**WHAT THIS TASK INVOLVES:**
Which lines in the records below contain the word "defined"? Return each of them.

(Collected data)
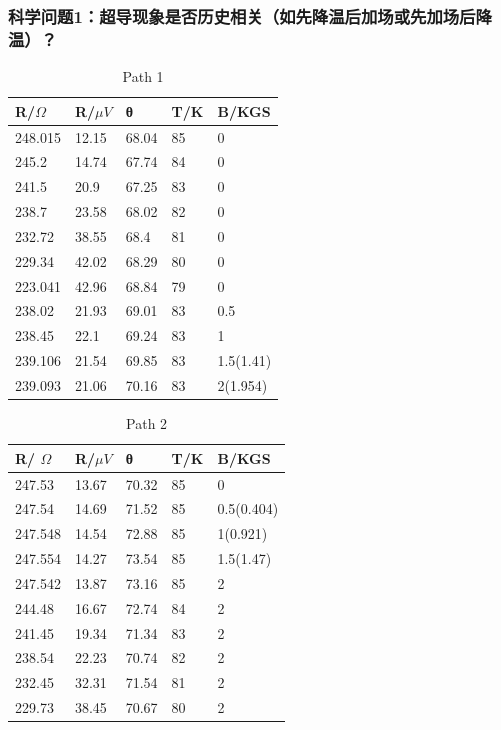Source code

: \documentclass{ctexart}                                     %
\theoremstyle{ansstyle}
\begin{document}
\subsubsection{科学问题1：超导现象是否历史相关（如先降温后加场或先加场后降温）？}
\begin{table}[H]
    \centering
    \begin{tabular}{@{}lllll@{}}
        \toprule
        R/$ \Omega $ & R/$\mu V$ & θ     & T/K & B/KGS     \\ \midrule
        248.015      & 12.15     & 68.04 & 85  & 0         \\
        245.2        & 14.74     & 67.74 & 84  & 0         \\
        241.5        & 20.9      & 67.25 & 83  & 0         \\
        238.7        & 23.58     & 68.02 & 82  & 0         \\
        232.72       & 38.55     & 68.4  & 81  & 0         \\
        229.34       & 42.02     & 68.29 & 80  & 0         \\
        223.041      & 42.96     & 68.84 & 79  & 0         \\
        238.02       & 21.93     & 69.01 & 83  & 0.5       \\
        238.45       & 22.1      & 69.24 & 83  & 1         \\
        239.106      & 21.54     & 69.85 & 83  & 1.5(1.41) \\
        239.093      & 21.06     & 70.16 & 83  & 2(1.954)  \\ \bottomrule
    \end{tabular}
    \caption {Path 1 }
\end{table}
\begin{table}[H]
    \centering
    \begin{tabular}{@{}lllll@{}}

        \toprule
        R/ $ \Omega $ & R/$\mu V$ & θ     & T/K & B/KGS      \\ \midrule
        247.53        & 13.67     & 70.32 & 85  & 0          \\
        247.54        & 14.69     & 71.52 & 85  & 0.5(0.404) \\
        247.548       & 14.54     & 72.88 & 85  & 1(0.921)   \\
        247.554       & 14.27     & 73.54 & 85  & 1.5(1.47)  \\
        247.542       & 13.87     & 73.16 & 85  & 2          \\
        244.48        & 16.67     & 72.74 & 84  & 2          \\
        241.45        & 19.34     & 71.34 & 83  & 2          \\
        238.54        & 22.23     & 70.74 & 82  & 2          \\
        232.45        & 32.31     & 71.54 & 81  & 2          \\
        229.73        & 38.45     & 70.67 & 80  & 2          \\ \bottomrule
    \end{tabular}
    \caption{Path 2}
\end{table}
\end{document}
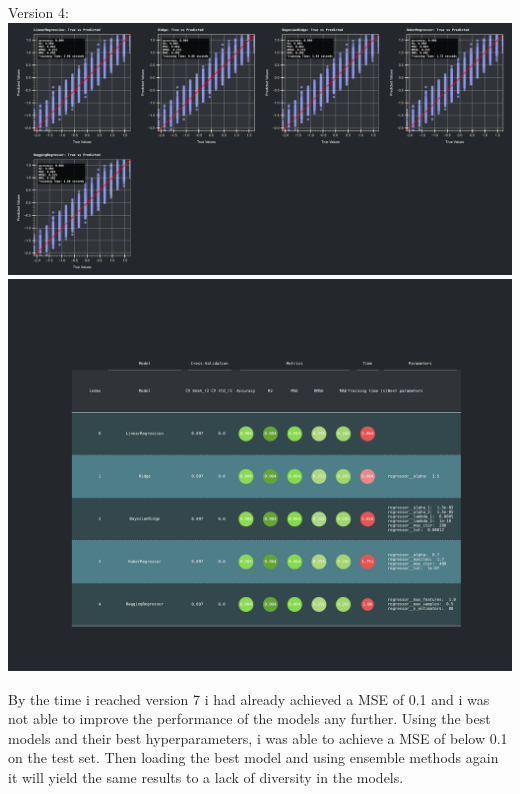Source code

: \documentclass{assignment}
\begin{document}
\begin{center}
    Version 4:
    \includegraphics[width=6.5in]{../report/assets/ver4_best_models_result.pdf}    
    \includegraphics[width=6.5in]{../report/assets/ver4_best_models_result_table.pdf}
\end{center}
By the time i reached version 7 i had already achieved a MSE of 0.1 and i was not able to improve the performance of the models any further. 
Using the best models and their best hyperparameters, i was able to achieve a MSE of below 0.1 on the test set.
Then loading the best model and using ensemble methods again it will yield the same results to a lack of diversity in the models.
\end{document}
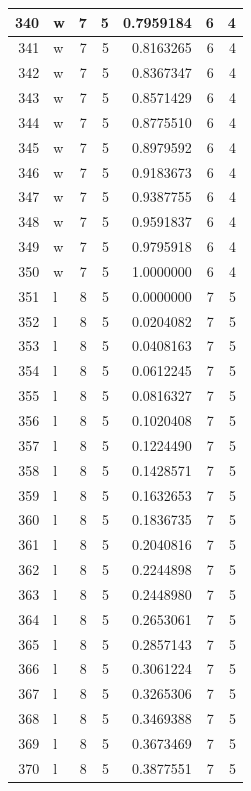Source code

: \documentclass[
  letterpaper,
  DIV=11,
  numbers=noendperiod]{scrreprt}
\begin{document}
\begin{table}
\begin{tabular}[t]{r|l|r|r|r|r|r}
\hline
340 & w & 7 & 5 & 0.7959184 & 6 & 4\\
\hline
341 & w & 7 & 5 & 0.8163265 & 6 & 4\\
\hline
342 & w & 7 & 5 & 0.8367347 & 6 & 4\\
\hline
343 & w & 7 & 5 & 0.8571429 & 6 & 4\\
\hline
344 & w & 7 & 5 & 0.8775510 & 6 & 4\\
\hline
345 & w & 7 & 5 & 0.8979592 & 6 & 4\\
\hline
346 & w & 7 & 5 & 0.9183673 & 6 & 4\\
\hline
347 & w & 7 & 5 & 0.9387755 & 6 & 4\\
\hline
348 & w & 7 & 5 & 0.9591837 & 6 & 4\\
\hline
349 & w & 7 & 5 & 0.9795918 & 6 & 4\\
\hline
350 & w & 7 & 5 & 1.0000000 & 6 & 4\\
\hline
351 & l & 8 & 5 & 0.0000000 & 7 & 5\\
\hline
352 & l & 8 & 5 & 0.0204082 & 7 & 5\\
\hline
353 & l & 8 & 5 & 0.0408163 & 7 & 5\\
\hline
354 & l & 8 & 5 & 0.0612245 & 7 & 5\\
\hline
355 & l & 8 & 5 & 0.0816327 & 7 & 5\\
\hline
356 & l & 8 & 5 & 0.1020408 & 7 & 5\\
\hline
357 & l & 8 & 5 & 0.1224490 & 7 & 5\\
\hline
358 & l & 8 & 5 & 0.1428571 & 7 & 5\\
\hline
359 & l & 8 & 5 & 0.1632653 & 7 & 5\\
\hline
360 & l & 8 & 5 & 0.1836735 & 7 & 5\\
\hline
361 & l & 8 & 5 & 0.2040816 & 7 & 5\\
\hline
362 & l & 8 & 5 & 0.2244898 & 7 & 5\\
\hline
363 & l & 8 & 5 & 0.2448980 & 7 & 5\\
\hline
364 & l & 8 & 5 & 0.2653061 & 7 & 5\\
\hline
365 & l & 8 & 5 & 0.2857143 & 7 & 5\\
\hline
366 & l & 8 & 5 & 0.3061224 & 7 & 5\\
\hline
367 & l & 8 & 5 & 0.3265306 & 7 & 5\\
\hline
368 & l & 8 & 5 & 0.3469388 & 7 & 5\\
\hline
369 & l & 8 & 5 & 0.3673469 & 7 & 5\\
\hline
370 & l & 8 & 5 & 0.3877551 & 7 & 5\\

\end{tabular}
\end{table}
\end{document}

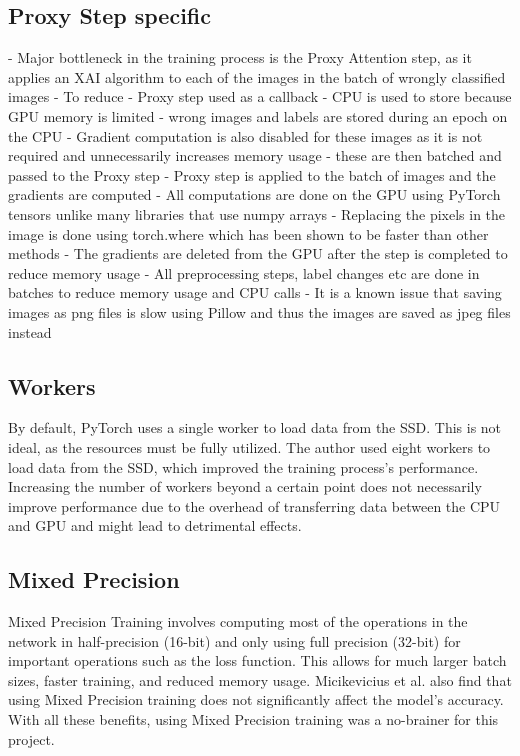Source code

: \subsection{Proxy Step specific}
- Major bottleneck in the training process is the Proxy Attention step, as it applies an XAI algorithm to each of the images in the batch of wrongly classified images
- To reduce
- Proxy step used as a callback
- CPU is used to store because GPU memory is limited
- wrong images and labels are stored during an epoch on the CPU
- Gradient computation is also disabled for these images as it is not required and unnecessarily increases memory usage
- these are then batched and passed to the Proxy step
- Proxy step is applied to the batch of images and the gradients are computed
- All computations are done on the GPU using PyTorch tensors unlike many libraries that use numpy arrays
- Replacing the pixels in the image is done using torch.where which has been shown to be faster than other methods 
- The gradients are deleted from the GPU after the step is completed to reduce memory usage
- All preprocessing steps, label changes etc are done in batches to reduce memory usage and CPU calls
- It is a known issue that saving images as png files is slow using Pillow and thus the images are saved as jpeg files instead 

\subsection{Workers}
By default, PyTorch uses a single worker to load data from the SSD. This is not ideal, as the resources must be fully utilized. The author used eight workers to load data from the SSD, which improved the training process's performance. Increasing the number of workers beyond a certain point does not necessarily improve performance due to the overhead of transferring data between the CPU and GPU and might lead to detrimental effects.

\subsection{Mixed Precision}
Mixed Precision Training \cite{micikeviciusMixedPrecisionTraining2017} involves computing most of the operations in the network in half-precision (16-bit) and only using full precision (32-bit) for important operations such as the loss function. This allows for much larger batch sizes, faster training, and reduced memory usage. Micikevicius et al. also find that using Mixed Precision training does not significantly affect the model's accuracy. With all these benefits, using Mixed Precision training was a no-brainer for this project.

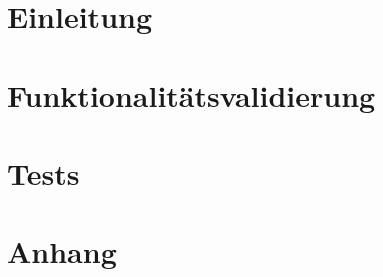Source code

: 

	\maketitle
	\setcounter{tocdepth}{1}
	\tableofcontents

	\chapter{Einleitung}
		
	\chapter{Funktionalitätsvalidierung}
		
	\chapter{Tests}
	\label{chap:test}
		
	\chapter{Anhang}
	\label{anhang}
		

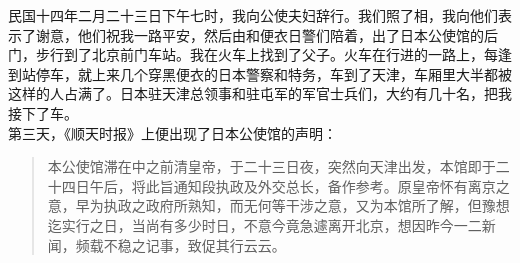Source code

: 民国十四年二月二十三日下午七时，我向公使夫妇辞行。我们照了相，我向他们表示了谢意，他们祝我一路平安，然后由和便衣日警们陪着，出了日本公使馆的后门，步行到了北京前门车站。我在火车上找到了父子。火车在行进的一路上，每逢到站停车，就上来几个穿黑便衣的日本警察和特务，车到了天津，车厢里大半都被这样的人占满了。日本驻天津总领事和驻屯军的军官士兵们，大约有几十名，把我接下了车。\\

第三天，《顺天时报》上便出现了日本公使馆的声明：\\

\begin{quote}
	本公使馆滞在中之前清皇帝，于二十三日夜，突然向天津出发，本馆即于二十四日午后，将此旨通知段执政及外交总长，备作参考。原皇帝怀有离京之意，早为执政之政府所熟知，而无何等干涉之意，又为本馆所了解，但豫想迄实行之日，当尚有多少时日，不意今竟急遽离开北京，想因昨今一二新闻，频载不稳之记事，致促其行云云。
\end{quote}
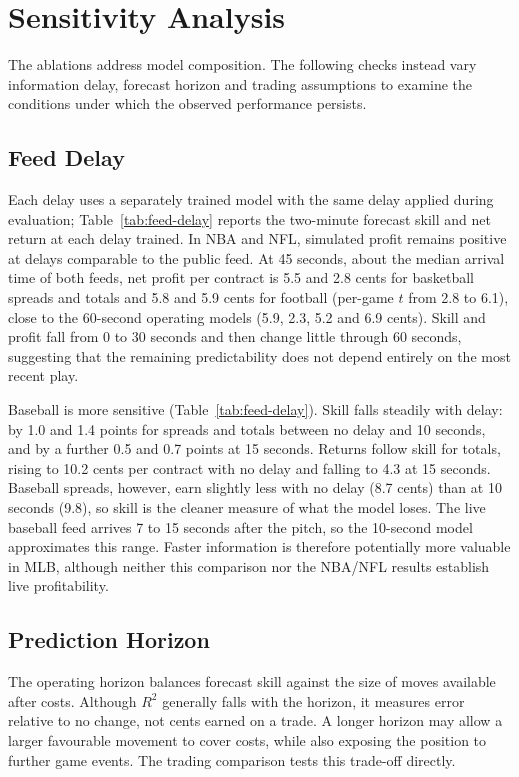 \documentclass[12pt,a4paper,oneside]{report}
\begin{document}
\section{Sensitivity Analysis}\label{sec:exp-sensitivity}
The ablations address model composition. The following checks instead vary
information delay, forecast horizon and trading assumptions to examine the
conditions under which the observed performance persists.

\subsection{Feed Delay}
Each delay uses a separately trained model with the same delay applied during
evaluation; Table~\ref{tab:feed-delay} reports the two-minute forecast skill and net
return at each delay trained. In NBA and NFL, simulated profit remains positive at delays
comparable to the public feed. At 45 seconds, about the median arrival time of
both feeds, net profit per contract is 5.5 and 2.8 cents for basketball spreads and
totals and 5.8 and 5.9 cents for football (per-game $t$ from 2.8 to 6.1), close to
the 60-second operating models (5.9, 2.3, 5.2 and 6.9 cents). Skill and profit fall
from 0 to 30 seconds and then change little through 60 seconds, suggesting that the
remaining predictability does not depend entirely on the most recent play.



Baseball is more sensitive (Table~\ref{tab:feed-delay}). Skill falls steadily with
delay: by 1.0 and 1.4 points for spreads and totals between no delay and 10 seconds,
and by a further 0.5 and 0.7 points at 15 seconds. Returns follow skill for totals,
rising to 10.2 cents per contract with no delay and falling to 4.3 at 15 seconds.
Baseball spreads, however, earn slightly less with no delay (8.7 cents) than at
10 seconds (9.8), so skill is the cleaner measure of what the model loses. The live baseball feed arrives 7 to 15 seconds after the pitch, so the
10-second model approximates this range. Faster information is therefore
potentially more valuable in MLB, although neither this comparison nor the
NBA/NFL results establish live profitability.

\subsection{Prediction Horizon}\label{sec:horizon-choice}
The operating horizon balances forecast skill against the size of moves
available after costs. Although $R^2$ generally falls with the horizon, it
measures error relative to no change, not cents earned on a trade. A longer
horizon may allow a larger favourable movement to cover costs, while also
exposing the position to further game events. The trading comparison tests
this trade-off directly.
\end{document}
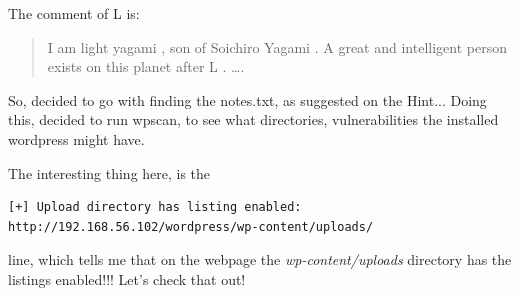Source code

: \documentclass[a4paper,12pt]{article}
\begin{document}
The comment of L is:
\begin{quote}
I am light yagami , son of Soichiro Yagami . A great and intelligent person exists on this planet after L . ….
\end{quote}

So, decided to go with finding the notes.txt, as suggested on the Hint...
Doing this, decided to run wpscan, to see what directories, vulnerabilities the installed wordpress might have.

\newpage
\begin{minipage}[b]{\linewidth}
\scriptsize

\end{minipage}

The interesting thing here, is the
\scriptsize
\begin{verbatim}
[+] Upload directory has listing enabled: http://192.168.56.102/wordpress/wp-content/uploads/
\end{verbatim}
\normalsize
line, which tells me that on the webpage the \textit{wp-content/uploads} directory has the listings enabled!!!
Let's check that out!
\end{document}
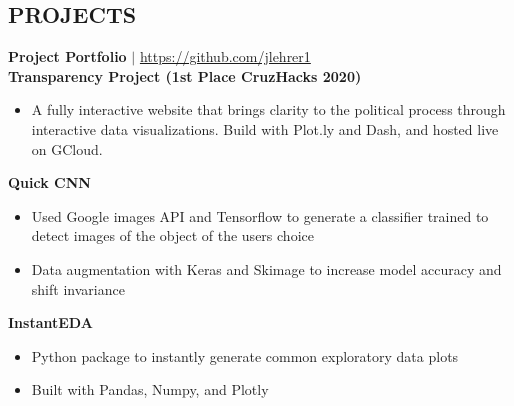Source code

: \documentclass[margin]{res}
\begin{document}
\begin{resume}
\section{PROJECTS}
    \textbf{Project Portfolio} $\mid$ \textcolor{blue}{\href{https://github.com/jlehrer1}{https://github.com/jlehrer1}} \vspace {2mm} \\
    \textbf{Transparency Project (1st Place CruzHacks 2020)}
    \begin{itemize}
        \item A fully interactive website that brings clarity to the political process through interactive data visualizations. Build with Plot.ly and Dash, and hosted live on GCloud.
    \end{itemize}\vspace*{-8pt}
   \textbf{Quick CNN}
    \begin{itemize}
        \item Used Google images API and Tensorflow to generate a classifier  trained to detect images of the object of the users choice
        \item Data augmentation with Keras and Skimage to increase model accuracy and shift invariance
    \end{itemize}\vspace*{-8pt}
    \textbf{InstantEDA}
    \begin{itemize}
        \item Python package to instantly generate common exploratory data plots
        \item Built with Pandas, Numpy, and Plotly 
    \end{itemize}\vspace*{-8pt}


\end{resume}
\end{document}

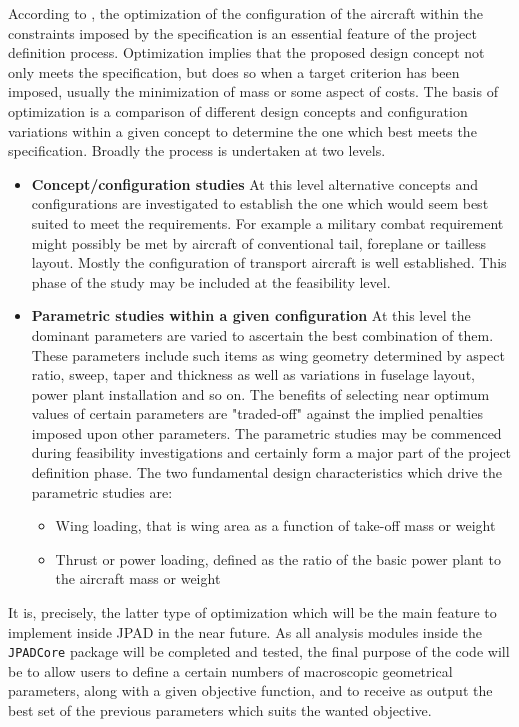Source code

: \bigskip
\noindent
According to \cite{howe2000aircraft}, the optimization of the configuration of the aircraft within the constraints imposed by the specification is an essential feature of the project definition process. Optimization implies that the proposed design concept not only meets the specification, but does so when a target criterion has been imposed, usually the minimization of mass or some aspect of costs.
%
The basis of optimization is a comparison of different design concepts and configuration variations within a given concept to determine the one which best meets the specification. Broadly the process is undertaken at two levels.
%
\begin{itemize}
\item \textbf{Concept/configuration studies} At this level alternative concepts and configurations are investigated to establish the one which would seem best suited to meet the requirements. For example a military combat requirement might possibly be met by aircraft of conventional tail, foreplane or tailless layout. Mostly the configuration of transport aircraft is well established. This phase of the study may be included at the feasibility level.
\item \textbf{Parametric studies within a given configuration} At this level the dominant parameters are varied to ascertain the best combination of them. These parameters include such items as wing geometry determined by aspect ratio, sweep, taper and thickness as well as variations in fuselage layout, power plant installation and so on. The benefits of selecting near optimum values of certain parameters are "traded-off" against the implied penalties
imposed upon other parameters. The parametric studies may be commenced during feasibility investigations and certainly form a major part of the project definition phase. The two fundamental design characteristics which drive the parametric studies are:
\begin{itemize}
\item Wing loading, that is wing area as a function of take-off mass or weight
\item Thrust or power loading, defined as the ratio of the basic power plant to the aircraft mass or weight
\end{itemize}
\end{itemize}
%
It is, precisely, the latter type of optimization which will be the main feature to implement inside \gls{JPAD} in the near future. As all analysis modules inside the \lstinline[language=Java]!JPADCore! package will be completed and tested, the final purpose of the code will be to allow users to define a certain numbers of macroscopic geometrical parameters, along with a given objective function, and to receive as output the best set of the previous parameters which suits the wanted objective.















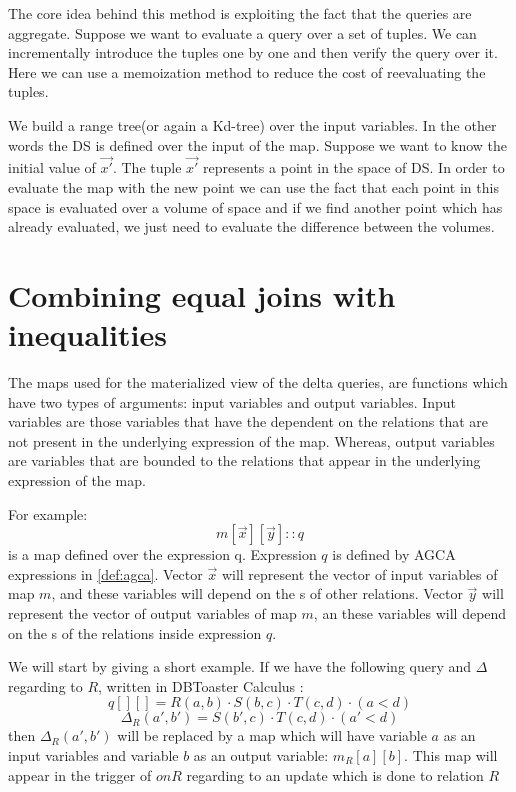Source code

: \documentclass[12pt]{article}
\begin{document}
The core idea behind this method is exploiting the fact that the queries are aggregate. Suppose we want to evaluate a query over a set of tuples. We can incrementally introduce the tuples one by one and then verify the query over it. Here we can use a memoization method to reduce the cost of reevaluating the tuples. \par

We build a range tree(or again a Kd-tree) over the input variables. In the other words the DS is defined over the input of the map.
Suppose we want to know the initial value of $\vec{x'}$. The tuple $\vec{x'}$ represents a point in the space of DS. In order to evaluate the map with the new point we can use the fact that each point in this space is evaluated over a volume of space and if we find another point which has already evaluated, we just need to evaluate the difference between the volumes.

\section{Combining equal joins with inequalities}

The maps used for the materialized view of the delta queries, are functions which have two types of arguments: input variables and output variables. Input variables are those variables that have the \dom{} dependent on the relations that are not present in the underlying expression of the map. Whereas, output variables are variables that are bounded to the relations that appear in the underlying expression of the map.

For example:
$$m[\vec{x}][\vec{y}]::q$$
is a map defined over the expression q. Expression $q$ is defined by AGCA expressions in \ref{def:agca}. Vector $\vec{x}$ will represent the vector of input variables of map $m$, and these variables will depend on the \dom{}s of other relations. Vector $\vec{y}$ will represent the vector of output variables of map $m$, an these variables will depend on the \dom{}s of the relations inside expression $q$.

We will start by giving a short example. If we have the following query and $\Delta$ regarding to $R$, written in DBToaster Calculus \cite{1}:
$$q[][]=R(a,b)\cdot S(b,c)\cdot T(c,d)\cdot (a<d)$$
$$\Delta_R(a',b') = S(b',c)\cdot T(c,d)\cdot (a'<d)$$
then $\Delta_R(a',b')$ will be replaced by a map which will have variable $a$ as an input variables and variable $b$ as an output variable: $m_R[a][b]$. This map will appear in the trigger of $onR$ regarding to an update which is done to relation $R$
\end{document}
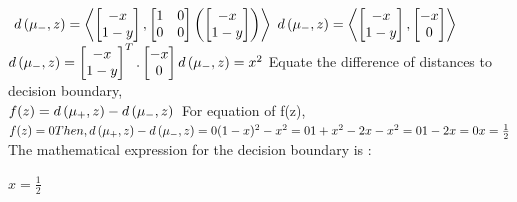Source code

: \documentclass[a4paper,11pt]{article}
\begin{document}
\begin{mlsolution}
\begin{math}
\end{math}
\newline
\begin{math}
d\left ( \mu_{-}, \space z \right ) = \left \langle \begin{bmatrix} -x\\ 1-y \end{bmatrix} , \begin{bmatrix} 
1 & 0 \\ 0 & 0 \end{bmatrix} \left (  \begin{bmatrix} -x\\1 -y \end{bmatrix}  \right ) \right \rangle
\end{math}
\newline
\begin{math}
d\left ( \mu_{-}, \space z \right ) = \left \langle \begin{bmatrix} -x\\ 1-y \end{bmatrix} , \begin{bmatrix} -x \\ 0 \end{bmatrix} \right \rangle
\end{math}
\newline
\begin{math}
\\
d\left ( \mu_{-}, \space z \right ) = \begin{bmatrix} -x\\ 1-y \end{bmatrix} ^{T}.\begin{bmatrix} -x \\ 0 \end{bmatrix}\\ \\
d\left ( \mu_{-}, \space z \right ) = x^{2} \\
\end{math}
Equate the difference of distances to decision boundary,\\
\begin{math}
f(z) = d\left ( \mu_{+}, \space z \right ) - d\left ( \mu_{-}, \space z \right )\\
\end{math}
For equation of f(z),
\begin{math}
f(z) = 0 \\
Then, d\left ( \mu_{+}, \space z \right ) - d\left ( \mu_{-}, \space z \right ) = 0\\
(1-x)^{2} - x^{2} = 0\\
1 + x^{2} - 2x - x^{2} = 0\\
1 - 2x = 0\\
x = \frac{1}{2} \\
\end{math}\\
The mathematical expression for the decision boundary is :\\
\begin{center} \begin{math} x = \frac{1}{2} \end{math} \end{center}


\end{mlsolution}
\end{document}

**EXPECTED ANSWER:**
\item Thrust or power loading, defined as the ratio of the basic power plant to the aircraft mass or weight
We build a range tree(or again a Kd-tree) over the input variables. In the other words the DS is defined over the input of the map.
is a map defined over the expression q. Expression $q$ is defined by AGCA expressions in \ref{def:agca}. Vector $\vec{x}$ will represent the vector of input variables of map $m$, and these variables will depend on the \dom{}s of other relations. Vector $\vec{y}$ will represent the vector of output variables of map $m$, an these variables will depend on the \dom{}s of the relations inside expression $q$.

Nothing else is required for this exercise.